A real example from astrophysics that shows you how to improve your models by using ensemble learning in a creative way
Note: This article is a part of a bigger project that can be seen and hopefully loved in this GitHub repository
Let’s pretend for a second that Machine Learning models are real human beings: none of them is perfect (besides you, of course).
Some models could be too anxious, someone too jealous, someone too arrogant. The real magic happens when you fall in love with someone that is able to see your weak points and helps you improve them, and he/she emphasises your good sides. This is the exact idea of Ensemble Learning.

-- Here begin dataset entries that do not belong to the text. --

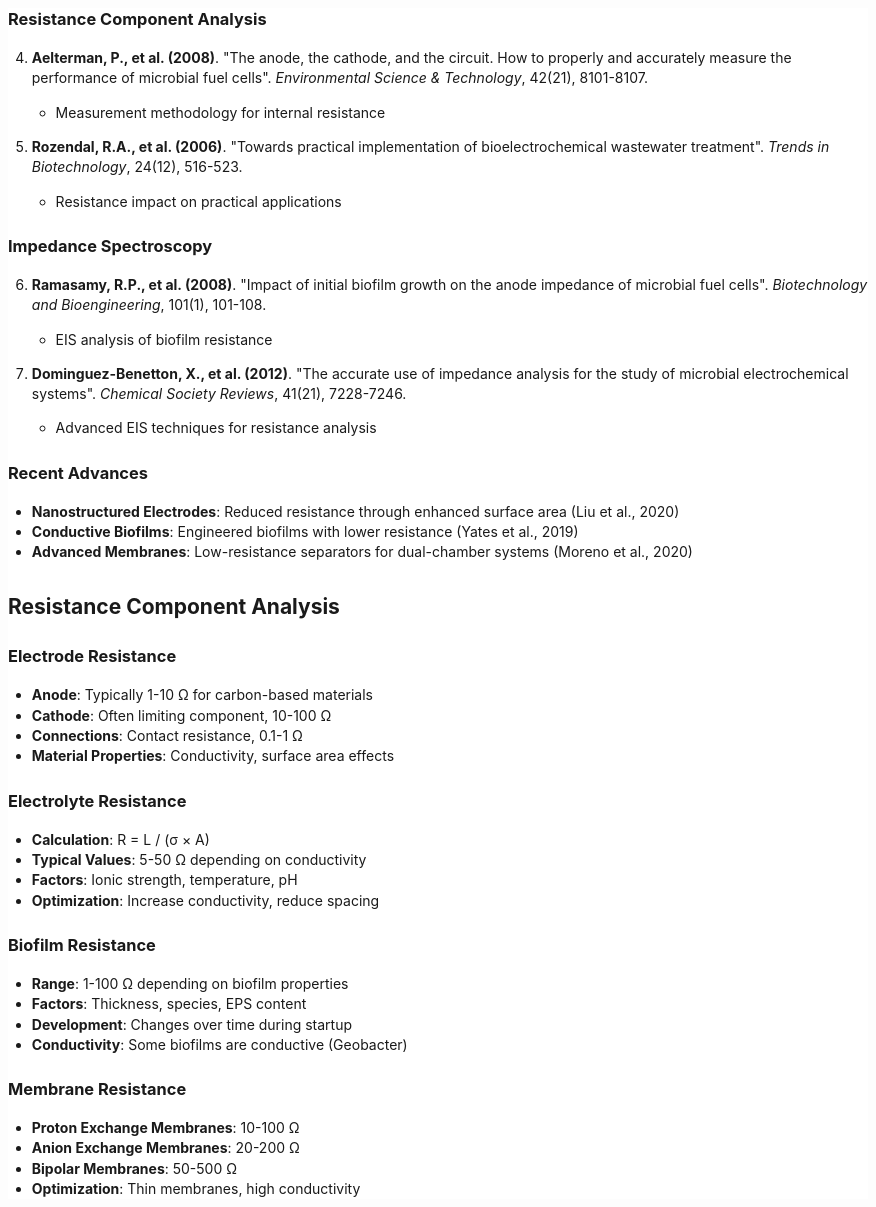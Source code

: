### Resistance Component Analysis
4. **Aelterman, P., et al. (2008)**. "The anode, the cathode, and the circuit. How to properly and accurately measure the performance of microbial fuel cells". *Environmental Science & Technology*, 42(21), 8101-8107.
   - Measurement methodology for internal resistance

5. **Rozendal, R.A., et al. (2006)**. "Towards practical implementation of bioelectrochemical wastewater treatment". *Trends in Biotechnology*, 24(12), 516-523.
   - Resistance impact on practical applications

### Impedance Spectroscopy
6. **Ramasamy, R.P., et al. (2008)**. "Impact of initial biofilm growth on the anode impedance of microbial fuel cells". *Biotechnology and Bioengineering*, 101(1), 101-108.
   - EIS analysis of biofilm resistance

7. **Dominguez-Benetton, X., et al. (2012)**. "The accurate use of impedance analysis for the study of microbial electrochemical systems". *Chemical Society Reviews*, 41(21), 7228-7246.
   - Advanced EIS techniques for resistance analysis

### Recent Advances
- **Nanostructured Electrodes**: Reduced resistance through enhanced surface area (Liu et al., 2020)
- **Conductive Biofilms**: Engineered biofilms with lower resistance (Yates et al., 2019)
- **Advanced Membranes**: Low-resistance separators for dual-chamber systems (Moreno et al., 2020)

## Resistance Component Analysis

### Electrode Resistance
- **Anode**: Typically 1-10 Ω for carbon-based materials
- **Cathode**: Often limiting component, 10-100 Ω
- **Connections**: Contact resistance, 0.1-1 Ω
- **Material Properties**: Conductivity, surface area effects

### Electrolyte Resistance
- **Calculation**: R = L / (σ × A)
- **Typical Values**: 5-50 Ω depending on conductivity
- **Factors**: Ionic strength, temperature, pH
- **Optimization**: Increase conductivity, reduce spacing

### Biofilm Resistance
- **Range**: 1-100 Ω depending on biofilm properties
- **Factors**: Thickness, species, EPS content
- **Development**: Changes over time during startup
- **Conductivity**: Some biofilms are conductive (Geobacter)

### Membrane Resistance
- **Proton Exchange Membranes**: 10-100 Ω
- **Anion Exchange Membranes**: 20-200 Ω
- **Bipolar Membranes**: 50-500 Ω
- **Optimization**: Thin membranes, high conductivity
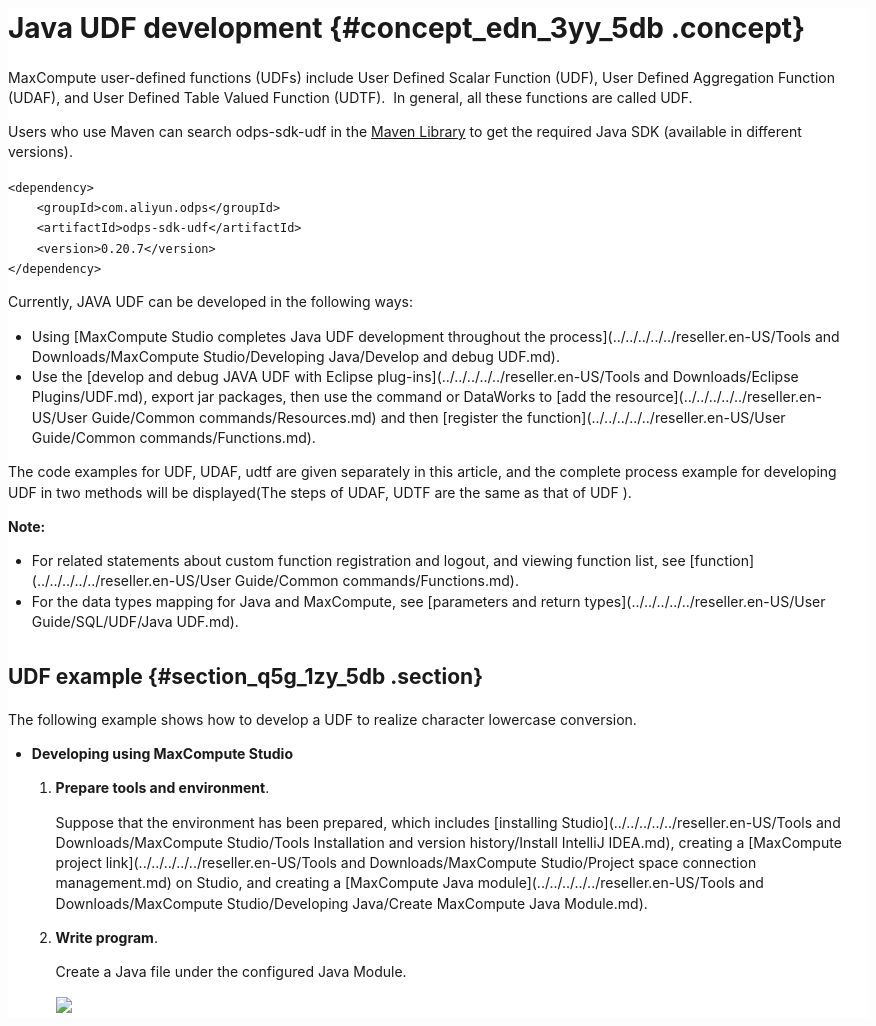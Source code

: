 # Java UDF development {#concept_edn_3yy_5db .concept}

MaxCompute user-defined functions \(UDFs\) include User Defined Scalar Function \(UDF\), User Defined Aggregation Function \(UDAF\), and User Defined Table Valued Function \(UDTF\).  In general, all these functions are called UDF.

Users who use Maven can search odps-sdk-udf in the [Maven Library](http://search.maven.org/) to get the required Java SDK \(available in different versions\).

```
<dependency>
    <groupId>com.aliyun.odps</groupId>
    <artifactId>odps-sdk-udf</artifactId>
    <version>0.20.7</version>
</dependency>
```

Currently, JAVA UDF can be developed in the following ways:

-   Using [MaxCompute Studio completes Java UDF development throughout the process](../../../../../reseller.en-US/Tools and Downloads/MaxCompute Studio/Developing Java/Develop and debug UDF.md).
-   Use the [develop and debug JAVA UDF with Eclipse plug-ins](../../../../../reseller.en-US/Tools and Downloads/Eclipse Plugins/UDF.md), export jar packages, then use the command or DataWorks to [add the resource](../../../../../reseller.en-US/User Guide/Common commands/Resources.md) and then [register the function](../../../../../reseller.en-US/User Guide/Common commands/Functions.md).

The code examples for UDF, UDAF, udtf are given separately in this article, and the complete process example for developing UDF in two methods will be displayed\(The steps of UDAF, UDTF are the same as that of UDF \).

**Note:** 

-   For related statements about custom function registration and logout, and viewing function list, see [function](../../../../../reseller.en-US/User Guide/Common commands/Functions.md).
-   For the data types mapping for Java and MaxCompute, see [parameters and return types](../../../../../reseller.en-US/User Guide/SQL/UDF/Java UDF.md).

## UDF example {#section_q5g_1zy_5db .section}

The following example shows how to develop a UDF to realize character lowercase conversion.

-   **Developing using MaxCompute Studio**
    1.  **Prepare tools and environment**.

        Suppose that the environment has been prepared, which includes [installing Studio](../../../../../reseller.en-US/Tools and Downloads/MaxCompute Studio/Tools Installation and version history/Install IntelliJ IDEA.md), creating a [MaxCompute project link](../../../../../reseller.en-US/Tools and Downloads/MaxCompute Studio/Project space connection management.md) on Studio, and creating a [MaxCompute Java module](../../../../../reseller.en-US/Tools and Downloads/MaxCompute Studio/Developing Java/Create MaxCompute Java Module.md).

    2.  **Write program**.

        Create a Java file under the configured Java Module.

        ![](http://static-aliyun-doc.oss-cn-hangzhou.aliyuncs.com/assets/img/11953/15505704311573_en-US.png)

In fact, it is based on the idea that a wide collection of models is able to perform better than each model that is taken in isolation.
It may sound complicated at a first sight, so let’s proceed with a real dataset and learn it by example.

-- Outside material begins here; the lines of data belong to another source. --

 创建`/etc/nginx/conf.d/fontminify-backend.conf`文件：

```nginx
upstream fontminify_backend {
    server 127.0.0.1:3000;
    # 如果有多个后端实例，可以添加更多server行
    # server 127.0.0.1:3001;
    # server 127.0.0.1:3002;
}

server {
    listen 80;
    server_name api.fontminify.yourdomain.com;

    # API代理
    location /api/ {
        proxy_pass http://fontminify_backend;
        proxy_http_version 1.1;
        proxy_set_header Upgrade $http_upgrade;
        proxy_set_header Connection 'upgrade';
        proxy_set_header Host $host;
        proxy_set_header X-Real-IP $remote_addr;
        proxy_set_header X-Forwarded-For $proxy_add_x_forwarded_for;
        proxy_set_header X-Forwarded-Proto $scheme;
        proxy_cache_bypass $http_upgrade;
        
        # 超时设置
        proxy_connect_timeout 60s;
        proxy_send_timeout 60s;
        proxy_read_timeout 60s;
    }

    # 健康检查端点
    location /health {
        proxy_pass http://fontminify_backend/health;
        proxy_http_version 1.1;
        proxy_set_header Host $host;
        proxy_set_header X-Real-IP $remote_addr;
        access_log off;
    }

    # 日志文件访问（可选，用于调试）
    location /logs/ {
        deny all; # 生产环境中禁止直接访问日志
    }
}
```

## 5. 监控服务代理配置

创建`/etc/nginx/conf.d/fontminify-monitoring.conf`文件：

The dataset comes from the astrophysics framework and it is a collection of stars. The goal of this Machine Learning adventure is to get the sign of the Sharp value that represents how much the star is broader with respect to the astrophysics model profile. In other terms, you have a wide variety of features like spatial coordinates (X,Y), fluxes at a certain wavelength and their errors (F606W,F814W, error and error.1) and the goodness of fit statistics (Chi) and you want to get if the star’s profile:
- A) Is broader than it should be (Sharp>0)
- B) Is stricter than it should be (Sharp<0)
- C) Is just as it should be (Sharp=0)
We are thus talking about a 3 classes classification.
0. Principal Component Analysis
A dimensionality reduction has been applied to this dataset in order to increase the algorithm’s performance. Interesting stuff about it can be found here.
1. Support Vector Machines
The Support Vector Machine algorithm is one of the most powerful one out there in terms of classification. It is based on the idea of getting the largest margin (distance) between the points of the dataset (in particular a set of them, call support vectors) and the separation hyperplane.
Behind this idea, there is a lot of math and some really powerful tricks like the kernel trick and the soft margin/hard margin distinction. It would need far more than a report to explain this properly but for our specific goal let’s say that there are two hyperparameters that we can tune to get the best classification algorithm.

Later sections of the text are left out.